About this exercise: Take the entries below and print, exactly, the stretch from the line containing "Wśród znajomych z" through the line containing "Rysowanie procesora na", both included.

Provided data:
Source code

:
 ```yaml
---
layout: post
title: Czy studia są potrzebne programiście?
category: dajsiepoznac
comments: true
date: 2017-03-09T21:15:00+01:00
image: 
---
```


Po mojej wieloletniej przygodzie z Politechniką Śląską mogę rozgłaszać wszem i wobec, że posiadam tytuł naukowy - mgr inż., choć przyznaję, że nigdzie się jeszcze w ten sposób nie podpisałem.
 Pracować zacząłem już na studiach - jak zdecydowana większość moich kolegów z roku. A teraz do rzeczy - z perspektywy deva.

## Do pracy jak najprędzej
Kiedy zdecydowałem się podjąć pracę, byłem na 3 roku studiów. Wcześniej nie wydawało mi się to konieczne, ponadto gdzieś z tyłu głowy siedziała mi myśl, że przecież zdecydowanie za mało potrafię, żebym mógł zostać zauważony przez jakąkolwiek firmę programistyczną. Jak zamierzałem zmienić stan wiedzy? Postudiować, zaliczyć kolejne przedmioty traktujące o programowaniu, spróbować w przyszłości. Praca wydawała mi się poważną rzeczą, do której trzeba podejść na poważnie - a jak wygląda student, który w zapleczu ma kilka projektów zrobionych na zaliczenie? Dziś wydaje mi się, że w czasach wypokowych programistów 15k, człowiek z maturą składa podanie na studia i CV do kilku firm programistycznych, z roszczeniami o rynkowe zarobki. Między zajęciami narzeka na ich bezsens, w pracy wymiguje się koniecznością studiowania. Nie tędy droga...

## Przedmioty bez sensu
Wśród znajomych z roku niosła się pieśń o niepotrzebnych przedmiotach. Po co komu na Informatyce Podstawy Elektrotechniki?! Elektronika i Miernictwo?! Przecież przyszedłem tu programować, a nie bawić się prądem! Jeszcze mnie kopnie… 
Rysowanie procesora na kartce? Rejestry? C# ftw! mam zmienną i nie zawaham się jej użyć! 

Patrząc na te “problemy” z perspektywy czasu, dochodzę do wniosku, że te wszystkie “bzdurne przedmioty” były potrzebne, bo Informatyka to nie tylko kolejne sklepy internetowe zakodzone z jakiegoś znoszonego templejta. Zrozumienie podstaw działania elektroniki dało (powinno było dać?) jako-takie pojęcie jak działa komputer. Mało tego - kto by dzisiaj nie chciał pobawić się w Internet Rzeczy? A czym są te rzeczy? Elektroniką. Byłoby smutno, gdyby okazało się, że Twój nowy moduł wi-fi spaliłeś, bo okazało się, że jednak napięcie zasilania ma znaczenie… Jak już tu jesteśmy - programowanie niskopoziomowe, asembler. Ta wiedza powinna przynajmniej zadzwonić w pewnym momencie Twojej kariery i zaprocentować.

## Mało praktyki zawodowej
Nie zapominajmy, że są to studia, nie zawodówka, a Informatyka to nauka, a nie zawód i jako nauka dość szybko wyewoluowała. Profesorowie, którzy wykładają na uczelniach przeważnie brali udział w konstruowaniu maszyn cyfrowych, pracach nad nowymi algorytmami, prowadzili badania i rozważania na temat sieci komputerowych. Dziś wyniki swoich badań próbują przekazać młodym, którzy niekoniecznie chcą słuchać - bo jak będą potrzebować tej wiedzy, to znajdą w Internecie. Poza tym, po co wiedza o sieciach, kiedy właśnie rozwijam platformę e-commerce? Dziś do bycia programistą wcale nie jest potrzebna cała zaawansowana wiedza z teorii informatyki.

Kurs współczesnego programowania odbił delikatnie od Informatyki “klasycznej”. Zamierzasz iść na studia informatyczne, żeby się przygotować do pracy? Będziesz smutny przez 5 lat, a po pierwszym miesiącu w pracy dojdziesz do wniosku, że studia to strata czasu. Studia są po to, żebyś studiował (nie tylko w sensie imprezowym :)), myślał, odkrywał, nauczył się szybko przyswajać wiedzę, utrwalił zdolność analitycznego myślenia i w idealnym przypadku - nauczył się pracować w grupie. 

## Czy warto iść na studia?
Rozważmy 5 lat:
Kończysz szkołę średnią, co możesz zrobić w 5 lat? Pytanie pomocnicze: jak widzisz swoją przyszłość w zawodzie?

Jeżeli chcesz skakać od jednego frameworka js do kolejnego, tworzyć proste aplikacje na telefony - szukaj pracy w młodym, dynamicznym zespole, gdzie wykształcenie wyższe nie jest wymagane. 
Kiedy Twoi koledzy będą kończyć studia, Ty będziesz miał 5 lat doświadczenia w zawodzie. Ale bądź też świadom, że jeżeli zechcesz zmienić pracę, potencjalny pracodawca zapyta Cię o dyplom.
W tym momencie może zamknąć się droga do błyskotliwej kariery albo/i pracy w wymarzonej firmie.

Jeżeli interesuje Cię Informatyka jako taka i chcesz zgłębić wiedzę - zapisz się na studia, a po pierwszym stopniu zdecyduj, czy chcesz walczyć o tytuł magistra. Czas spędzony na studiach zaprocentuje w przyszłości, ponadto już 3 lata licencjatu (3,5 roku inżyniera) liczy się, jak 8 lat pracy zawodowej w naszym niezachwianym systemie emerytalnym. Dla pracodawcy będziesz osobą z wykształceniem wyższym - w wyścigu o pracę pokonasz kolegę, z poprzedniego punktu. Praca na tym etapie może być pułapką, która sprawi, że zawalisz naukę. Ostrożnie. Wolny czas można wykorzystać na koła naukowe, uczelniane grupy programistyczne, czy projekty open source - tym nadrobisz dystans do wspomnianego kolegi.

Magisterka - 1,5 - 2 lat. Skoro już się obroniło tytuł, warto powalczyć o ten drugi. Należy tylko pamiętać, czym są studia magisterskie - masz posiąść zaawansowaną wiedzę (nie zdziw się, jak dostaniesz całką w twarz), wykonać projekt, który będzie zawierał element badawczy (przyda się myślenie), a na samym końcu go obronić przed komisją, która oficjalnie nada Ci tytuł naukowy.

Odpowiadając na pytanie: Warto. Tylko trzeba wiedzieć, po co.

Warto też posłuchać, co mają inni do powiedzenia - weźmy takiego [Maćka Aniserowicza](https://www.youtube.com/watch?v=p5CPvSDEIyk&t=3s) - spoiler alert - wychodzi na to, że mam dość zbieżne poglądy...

Result:
Wśród znajomych z roku niosła się pieśń o niepotrzebnych przedmiotach. Po co komu na Informatyce Podstawy Elektrotechniki?! Elektronika i Miernictwo?! Przecież przyszedłem tu programować, a nie bawić się prądem! Jeszcze mnie kopnie… 
Rysowanie procesora na kartce? Rejestry? C# ftw! mam zmienną i nie zawaham się jej użyć! 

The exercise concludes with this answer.